However, she added the town was proud of the factory, which is owned by Japanese company Futamura.
“It’s the glue that holds us all together,” she said. “If we ever lost it, it would devastate us.”
Futamura did not respond to the BBC’s request for a comment.
While some odours linger like – well, a bad smell – other whiffs disappear in a jiff.
Such was the case for the people of Derby during the long, hot summer of 2018 when a mystery “sick” stench was reported in the city.
The smell was described by residents as “like sick”, “like sewage” and “like poo” and one shop said it was “running dangerously low on air freshener”.
“It smells just like liquid manure,” Tom Clarke, from Chellaston, told the Derby Telegraph.
“It was just nasty,” recalls Mycah Gatt, who lives in the city.
“It smelled like pure sewage. It was so intense it made us feel dizzy. It was like shoving your head down a toilet. We stayed inside as much as possible.”
Derby Council and Severn Trent both said they did not know what caused the pong.
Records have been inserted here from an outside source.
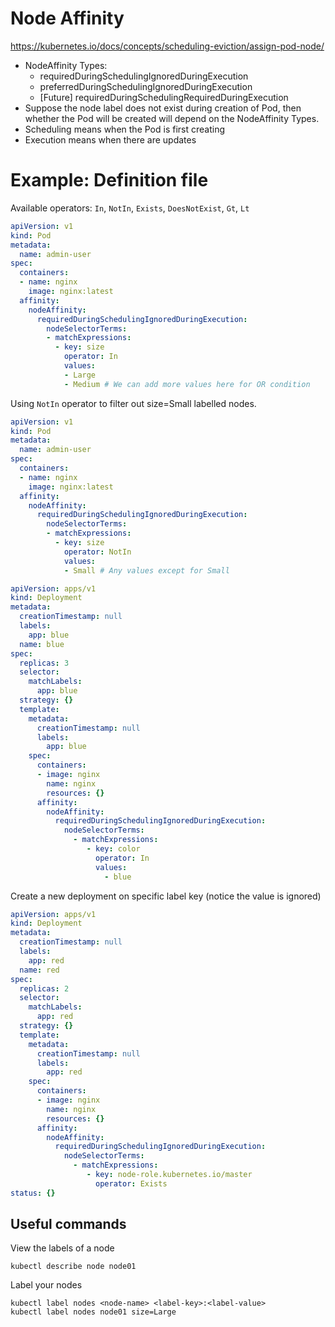 # Node Affinity
https://kubernetes.io/docs/concepts/scheduling-eviction/assign-pod-node/

- NodeAffinity Types:
    - requiredDuringSchedulingIgnoredDuringExecution
    - preferredDuringSchedulingIgnoredDuringExecution
    - [Future] requiredDuringSchedulingRequiredDuringExecution
- Suppose the node label does not exist during creation of Pod, then whether the Pod will be created will depend on the NodeAffinity Types.
- Scheduling means when the Pod is first creating
- Execution means when there are updates

# Example: Definition file
Available operators: `In`, `NotIn`, `Exists`, `DoesNotExist`, `Gt`, `Lt`


```yaml
apiVersion: v1
kind: Pod
metadata:
  name: admin-user
spec:
  containers:
  - name: nginx
    image: nginx:latest
  affinity:
    nodeAffinity:
      requiredDuringSchedulingIgnoredDuringExecution:
        nodeSelectorTerms:
        - matchExpressions:
          - key: size
            operator: In
            values: 
            - Large
            - Medium # We can add more values here for OR condition
```
Using `NotIn` operator to filter out size=Small labelled nodes.
```yaml
apiVersion: v1
kind: Pod
metadata:
  name: admin-user
spec:
  containers:
  - name: nginx
    image: nginx:latest
  affinity:
    nodeAffinity:
      requiredDuringSchedulingIgnoredDuringExecution:
        nodeSelectorTerms:
        - matchExpressions:
          - key: size
            operator: NotIn
            values: 
            - Small # Any values except for Small
```

```yaml
apiVersion: apps/v1
kind: Deployment
metadata:
  creationTimestamp: null
  labels:
    app: blue
  name: blue
spec:
  replicas: 3
  selector:
    matchLabels:
      app: blue
  strategy: {}
  template:
    metadata:
      creationTimestamp: null
      labels:
        app: blue
    spec:
      containers:
      - image: nginx
        name: nginx
        resources: {}
      affinity:
        nodeAffinity:
          requiredDuringSchedulingIgnoredDuringExecution:
            nodeSelectorTerms:            
              - matchExpressions:
                 - key: color
                   operator: In
                   values:
                     - blue
```
Create a new deployment on specific label key (notice the value is ignored)
```yaml
apiVersion: apps/v1
kind: Deployment
metadata:
  creationTimestamp: null
  labels:
    app: red
  name: red
spec:
  replicas: 2
  selector:
    matchLabels:
      app: red
  strategy: {}
  template:
    metadata:
      creationTimestamp: null
      labels:
        app: red
    spec:
      containers:
      - image: nginx
        name: nginx
        resources: {}
      affinity:
        nodeAffinity:
          requiredDuringSchedulingIgnoredDuringExecution:
            nodeSelectorTerms:            
              - matchExpressions:
                 - key: node-role.kubernetes.io/master
                   operator: Exists
status: {}
```

## Useful commands
View the labels of a node
```
kubectl describe node node01
```
Label your nodes
```
kubectl label nodes <node-name> <label-key>:<label-value>
kubectl label nodes node01 size=Large
```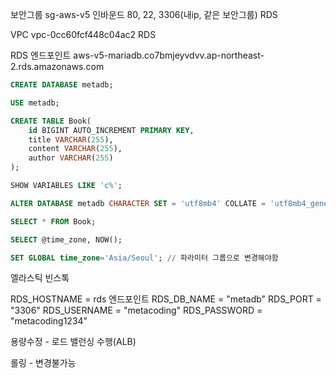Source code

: 보안그룹 sg-aws-v5
인바운드 80, 22, 3306(내ip, 같은 보안그룹)
RDS

VPC
vpc-0cc60fcf448c04ac2
RDS

RDS 엔드포인트
aws-v5-mariadb.co7bmjeyvdvv.ap-northeast-2.rds.amazonaws.com

```SQL
CREATE DATABASE metadb;

USE metadb;

CREATE TABLE Book(
	id BIGINT AUTO_INCREMENT PRIMARY KEY,
    title VARCHAR(255),
    content VARCHAR(255),
    author VARCHAR(255)
);

SHOW VARIABLES LIKE 'c%';

ALTER DATABASE metadb CHARACTER SET = 'utf8mb4' COLLATE = 'utf8mb4_general_ci';

SELECT * FROM Book;

SELECT @time_zone, NOW();

SET GLOBAL time_zone='Asia/Seoul'; // 파라미터 그룹으로 변경해야함
```

엘라스틱 빈스톡

RDS_HOSTNAME = rds 엔드포인트
RDS_DB_NAME = "metadb"
RDS_PORT = "3306"
RDS_USERNAME = "metacoding"
RDS_PASSWORD = "metacoding1234"

용량수정 - 로드 밸런싱 수행(ALB)

롤링 - 변경불가능

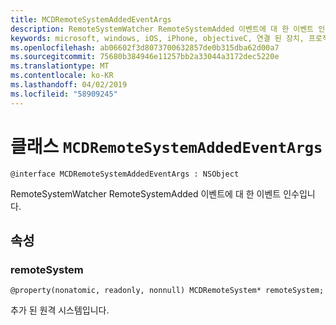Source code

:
 ```yaml
---
title: MCDRemoteSystemAddedEventArgs
description: RemoteSystemWatcher RemoteSystemAdded 이벤트에 대 한 이벤트 인수입니다.
keywords: microsoft, windows, iOS, iPhone, objectiveC, 연결 된 장치, 프로젝트 로마
ms.openlocfilehash: ab06602f3d8073700632857de0b315dba62d00a7
ms.sourcegitcommit: 75680b384946e11257bb2a33044a3172dec5220e
ms.translationtype: MT
ms.contentlocale: ko-KR
ms.lasthandoff: 04/02/2019
ms.locfileid: "58909245"
---
```

# <a name="class-mcdremotesystemaddedeventargs"></a>클래스 `MCDRemoteSystemAddedEventArgs` 

```
@interface MCDRemoteSystemAddedEventArgs : NSObject
```  
RemoteSystemWatcher RemoteSystemAdded 이벤트에 대 한 이벤트 인수입니다.

## <a name="properties"></a>속성

### <a name="remotesystem"></a>remoteSystem
`@property(nonatomic, readonly, nonnull) MCDRemoteSystem* remoteSystem;`

추가 된 원격 시스템입니다.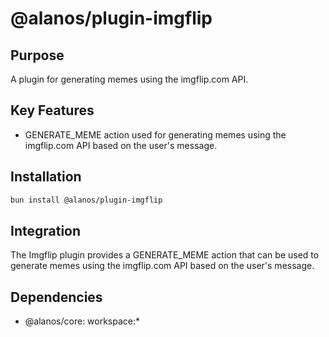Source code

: # @alanos/plugin-imgflip

## Purpose

A plugin for generating memes using the imgflip.com API.

## Key Features

- GENERATE_MEME action used for generating memes using the imgflip.com API based on the user's message.

## Installation

```bash
bun install @alanos/plugin-imgflip
```

## Integration

The Imgflip plugin provides a GENERATE_MEME action that can be used to generate memes using the imgflip.com API based on the user's message.

## Dependencies

- @alanos/core: workspace:\*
Derby councillor Martin Repton speculated the stench stemmed from fertiliser from a farm in the Kedleston area.
“We are a small city, quite low-lying, and, unlike other cities, we are surrounded by farms,” he said. “I can remember smells like that as a boy at muck-spreading time but not quite as bad.
“Perhaps it was the way the wind was blowing, perhaps it was a different type of fertiliser.
“It was dreadful, it was obnoxious and the way it enveloped the streets was quite worrying.”
Luckily, the smell quickly wafted over Derby and, so far, has yet to return.
In July 2017 the residents of the Somerset town of Nailsea began complaining that their town smelled of cannabis.
“Left my bedroom window open last night, woke up about three-ish with the room absolutely reeking of it,” complained one resident on the town’s Nailsea People Facebook page.
“Is it just me or does Nailsea stink of weed?” asked another on Twitter.
“Yes I noticed it the other day,” somebody replied. “I did wonder if someone had been composting their cannabis plants!”
Heather Pickstock was the Bristol Post journalist who sniffed out the source of the smell.
“I first noticed it when I went into Nailsea one lunchtime and smelled it, initially thinking someone was smoking,” she said.
“It was quite pungent. But then I realised it was covering the whole town and started to investigate and saw other people talking about it on Facebook.”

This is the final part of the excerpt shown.